> **TASK OBJECTIVE**
From the records below, print exactly the lines starting at the one containing "insulin resistance situation." and ending at the one containing "It's acetic acid.", ends included, and nothing else.

> **AVAILABLE RECORDS**

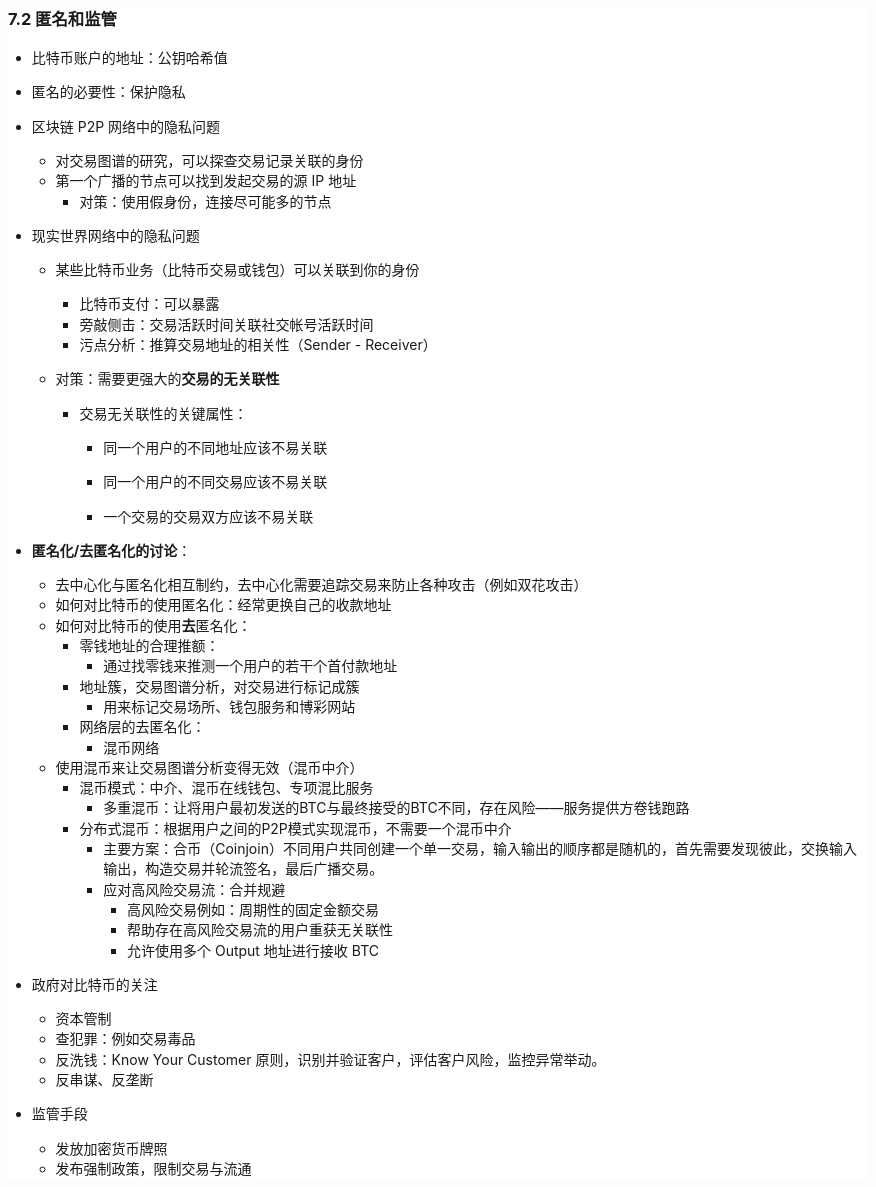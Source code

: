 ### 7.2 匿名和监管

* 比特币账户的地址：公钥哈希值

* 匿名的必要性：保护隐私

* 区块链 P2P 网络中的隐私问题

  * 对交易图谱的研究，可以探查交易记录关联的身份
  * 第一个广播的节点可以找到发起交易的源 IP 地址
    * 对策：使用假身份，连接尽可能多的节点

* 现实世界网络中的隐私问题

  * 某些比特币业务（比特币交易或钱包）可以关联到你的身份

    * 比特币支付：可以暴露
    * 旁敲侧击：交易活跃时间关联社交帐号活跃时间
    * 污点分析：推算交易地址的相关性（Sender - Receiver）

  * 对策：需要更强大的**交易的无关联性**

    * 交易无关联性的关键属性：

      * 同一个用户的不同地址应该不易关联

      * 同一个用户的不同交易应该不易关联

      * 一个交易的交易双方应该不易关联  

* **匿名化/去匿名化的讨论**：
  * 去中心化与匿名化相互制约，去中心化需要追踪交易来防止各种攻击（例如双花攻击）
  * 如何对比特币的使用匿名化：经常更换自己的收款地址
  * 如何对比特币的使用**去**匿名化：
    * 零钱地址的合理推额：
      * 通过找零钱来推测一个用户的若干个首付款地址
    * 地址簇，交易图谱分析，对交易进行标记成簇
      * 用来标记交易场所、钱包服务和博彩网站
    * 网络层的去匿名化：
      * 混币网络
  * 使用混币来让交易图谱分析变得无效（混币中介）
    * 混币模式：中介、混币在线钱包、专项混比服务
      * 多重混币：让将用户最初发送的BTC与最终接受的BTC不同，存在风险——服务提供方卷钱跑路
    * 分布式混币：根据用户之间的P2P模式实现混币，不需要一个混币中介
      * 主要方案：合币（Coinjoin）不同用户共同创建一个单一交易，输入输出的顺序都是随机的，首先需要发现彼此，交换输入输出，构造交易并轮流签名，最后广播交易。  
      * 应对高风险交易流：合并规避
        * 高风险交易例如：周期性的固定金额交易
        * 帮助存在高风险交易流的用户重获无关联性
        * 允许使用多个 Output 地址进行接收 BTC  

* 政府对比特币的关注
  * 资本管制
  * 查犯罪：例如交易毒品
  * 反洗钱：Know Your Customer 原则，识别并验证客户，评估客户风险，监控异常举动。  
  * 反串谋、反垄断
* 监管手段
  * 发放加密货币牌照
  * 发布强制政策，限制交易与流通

* * *

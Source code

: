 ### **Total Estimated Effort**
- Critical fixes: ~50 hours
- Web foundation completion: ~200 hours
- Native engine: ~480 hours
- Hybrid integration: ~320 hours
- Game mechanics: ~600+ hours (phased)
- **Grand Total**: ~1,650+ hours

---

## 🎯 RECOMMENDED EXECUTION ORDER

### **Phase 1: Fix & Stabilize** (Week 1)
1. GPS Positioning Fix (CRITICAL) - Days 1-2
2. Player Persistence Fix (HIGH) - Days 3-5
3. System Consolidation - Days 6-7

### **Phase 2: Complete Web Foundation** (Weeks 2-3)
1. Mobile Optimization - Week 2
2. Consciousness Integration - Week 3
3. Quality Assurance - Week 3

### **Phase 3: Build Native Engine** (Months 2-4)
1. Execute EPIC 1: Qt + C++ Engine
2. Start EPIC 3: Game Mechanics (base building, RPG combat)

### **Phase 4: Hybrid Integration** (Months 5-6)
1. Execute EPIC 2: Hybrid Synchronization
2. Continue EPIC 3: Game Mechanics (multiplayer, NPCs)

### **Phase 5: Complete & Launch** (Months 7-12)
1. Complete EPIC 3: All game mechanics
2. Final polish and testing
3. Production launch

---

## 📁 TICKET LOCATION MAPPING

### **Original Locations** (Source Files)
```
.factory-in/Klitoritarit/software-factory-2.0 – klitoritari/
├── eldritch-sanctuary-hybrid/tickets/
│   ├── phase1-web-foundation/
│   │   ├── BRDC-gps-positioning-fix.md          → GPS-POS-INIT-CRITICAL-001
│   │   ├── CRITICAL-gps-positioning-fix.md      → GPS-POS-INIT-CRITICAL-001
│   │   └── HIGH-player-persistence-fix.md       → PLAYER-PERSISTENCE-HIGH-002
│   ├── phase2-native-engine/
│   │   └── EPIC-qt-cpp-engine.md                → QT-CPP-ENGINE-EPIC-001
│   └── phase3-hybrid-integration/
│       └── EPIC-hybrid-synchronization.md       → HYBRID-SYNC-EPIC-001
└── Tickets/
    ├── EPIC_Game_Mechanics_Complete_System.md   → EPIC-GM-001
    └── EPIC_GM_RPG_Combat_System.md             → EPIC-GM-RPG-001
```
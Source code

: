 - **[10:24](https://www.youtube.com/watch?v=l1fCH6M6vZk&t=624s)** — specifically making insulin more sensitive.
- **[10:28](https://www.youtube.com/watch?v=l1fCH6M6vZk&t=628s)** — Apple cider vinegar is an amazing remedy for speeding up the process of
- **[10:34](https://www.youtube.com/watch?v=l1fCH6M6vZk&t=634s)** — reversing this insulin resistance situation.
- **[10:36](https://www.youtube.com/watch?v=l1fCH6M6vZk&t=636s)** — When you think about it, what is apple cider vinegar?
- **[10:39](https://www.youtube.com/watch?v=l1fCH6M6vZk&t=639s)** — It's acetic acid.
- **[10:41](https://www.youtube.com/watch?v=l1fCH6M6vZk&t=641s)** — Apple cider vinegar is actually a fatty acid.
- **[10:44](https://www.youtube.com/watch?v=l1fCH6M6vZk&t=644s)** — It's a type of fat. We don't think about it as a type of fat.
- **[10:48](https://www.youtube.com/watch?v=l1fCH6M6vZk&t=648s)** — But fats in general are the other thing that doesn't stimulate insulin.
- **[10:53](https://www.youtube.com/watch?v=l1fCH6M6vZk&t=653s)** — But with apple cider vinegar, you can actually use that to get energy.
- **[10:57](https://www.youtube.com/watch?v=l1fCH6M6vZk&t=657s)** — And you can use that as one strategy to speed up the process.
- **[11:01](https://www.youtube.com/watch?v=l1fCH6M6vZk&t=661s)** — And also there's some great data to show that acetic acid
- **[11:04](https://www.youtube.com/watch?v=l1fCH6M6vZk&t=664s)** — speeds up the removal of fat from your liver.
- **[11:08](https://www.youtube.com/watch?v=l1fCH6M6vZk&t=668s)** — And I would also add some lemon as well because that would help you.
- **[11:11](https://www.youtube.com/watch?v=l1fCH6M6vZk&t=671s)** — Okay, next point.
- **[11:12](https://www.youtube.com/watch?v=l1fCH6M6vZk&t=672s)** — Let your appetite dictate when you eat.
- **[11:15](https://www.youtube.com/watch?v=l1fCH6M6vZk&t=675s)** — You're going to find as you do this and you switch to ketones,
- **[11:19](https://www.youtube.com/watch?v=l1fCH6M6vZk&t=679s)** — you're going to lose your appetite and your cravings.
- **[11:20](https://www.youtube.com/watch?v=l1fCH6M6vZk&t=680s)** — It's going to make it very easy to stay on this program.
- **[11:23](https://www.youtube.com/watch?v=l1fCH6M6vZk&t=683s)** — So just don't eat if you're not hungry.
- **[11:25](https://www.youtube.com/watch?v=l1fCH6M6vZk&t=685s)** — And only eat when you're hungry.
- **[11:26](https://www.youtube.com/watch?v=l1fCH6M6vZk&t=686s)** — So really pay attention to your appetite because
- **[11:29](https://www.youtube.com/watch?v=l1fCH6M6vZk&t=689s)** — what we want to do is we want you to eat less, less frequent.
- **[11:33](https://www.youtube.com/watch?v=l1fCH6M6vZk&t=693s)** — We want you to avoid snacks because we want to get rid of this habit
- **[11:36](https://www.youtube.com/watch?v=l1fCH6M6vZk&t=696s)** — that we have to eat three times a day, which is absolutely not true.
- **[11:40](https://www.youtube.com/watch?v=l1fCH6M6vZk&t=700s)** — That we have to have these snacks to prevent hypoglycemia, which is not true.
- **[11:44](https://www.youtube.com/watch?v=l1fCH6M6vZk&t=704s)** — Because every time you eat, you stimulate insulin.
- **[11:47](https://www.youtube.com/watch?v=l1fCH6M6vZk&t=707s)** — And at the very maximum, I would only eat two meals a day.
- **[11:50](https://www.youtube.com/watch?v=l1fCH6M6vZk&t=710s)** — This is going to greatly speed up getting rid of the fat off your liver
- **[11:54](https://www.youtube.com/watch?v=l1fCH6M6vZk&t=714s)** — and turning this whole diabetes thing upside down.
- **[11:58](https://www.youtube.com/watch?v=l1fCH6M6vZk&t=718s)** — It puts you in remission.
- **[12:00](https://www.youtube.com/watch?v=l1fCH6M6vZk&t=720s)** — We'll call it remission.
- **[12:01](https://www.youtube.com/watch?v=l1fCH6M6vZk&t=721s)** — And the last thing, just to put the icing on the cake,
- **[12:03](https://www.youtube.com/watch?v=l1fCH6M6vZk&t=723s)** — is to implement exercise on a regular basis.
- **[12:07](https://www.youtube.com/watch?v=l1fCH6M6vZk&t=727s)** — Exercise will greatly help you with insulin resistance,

> **RESULT FOR THIS EXERCISE**
- **[10:34](https://www.youtube.com/watch?v=l1fCH6M6vZk&t=634s)** — reversing this insulin resistance situation.
- **[10:36](https://www.youtube.com/watch?v=l1fCH6M6vZk&t=636s)** — When you think about it, what is apple cider vinegar?
- **[10:39](https://www.youtube.com/watch?v=l1fCH6M6vZk&t=639s)** — It's acetic acid.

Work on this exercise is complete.